Put the mixing bowl with the dough inside in the refrigerator or freezer for ten to fifteen minutes. While the dough cools, pour a little flour onto a flat surface. Spread a little where you will roll out your dough. Lightly dust your rolling pin. Special Fancy Trick Number Four: do not over flour your rolling pin or your flat surface – too much flour will make inedible mini pies.
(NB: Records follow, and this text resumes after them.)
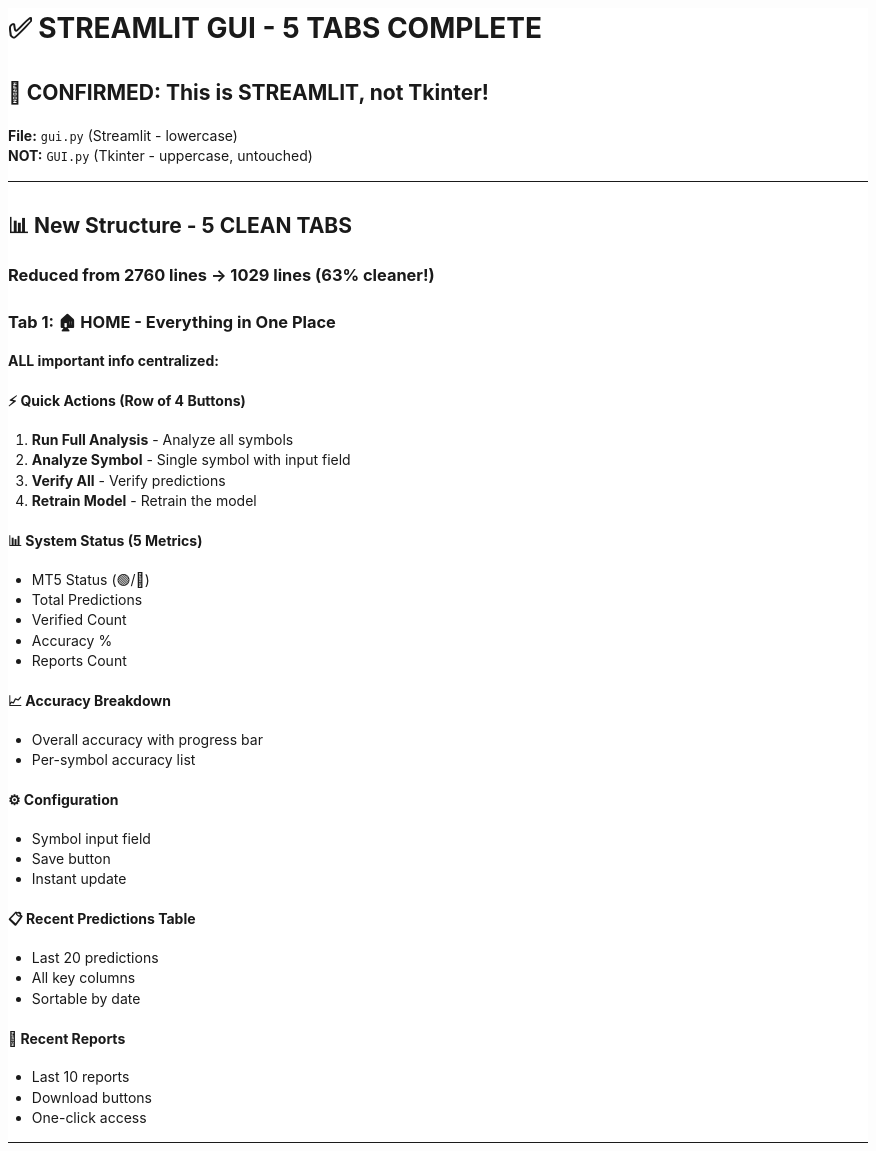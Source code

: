 # ✅ STREAMLIT GUI - 5 TABS COMPLETE

## 🎉 **CONFIRMED: This is STREAMLIT, not Tkinter!**

**File:** `gui.py` (Streamlit - lowercase)  
**NOT:** `GUI.py` (Tkinter - uppercase, untouched)

---

## 📊 New Structure - 5 CLEAN TABS

### **Reduced from 2760 lines → 1029 lines** (63% cleaner!)

### Tab 1: 🏠 **HOME** - Everything in One Place

**ALL important info centralized:**

#### ⚡ Quick Actions (Row of 4 Buttons)
1. **Run Full Analysis** - Analyze all symbols
2. **Analyze Symbol** - Single symbol with input field
3. **Verify All** - Verify predictions
4. **Retrain Model** - Retrain the model

#### 📊 System Status (5 Metrics)
- MT5 Status (🟢/🔴)
- Total Predictions
- Verified Count
- Accuracy %
- Reports Count

#### 📈 Accuracy Breakdown
- Overall accuracy with progress bar
- Per-symbol accuracy list

#### ⚙️ Configuration
- Symbol input field
- Save button
- Instant update

#### 📋 Recent Predictions Table
- Last 20 predictions
- All key columns
- Sortable by date

#### 📄 Recent Reports
- Last 10 reports
- Download buttons
- One-click access

---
Take half of your dough from the mixing bowl. Plop it onto your floured surface. Starting in the middle of your dough ball, flatten out the dough. If your rolling pin picks up some pie dough, flour it again. Rotate the dough after every roll with the rolling pin. You want the dough to form a circle. If the dough becomes too thin to rotate, don’t pick it up again, but do continue rolling the dough. Special Fancy Trick Number Five: do not overwork the pie dough. Ideally, you should roll it out only once. Make the dough as thin as you can – this is especially important for mini pies.

Take a mug or a cup with a wide rim. Put it on the rolled-out pie dough. Using a knife, cut out a circle of pie dough. Put the pie dough circle in one cup of your cupcake pan's cups. Press it into the cup’s bottom. Using a fork, poke the dough at the bottom of your cup. Crimp the edges for an open-faced pie. For a double-crusted pie, scoop filling into the cup, top it with a second layer of pie dough (make sure the top crust has holes in it, too), and then crimp the mini pie’s edges. Continue filling the cupcake tin with mini pie crusts (the dough recipe I gave will make two nine inch pies and at least twelve mini pies, depending on the size of the pans used).

There, you have it. You can go on and fill cupcake tins, then the world, with mini pies!

Unless you don't trust me. Then, check out these pie dough resources:

The New York Times Recipe for All-Butter Pie Crust

Epicurious.com's Search Results for Pie Crust

I'll leave you with Special Fancy Trick Number Six: keep graham crackers in your pantry, just in case your pastry pie crust fails. No one ever hated a cookie crust.

1 comment:

Chou said...

Perhaps the best pie crust making tips, ever!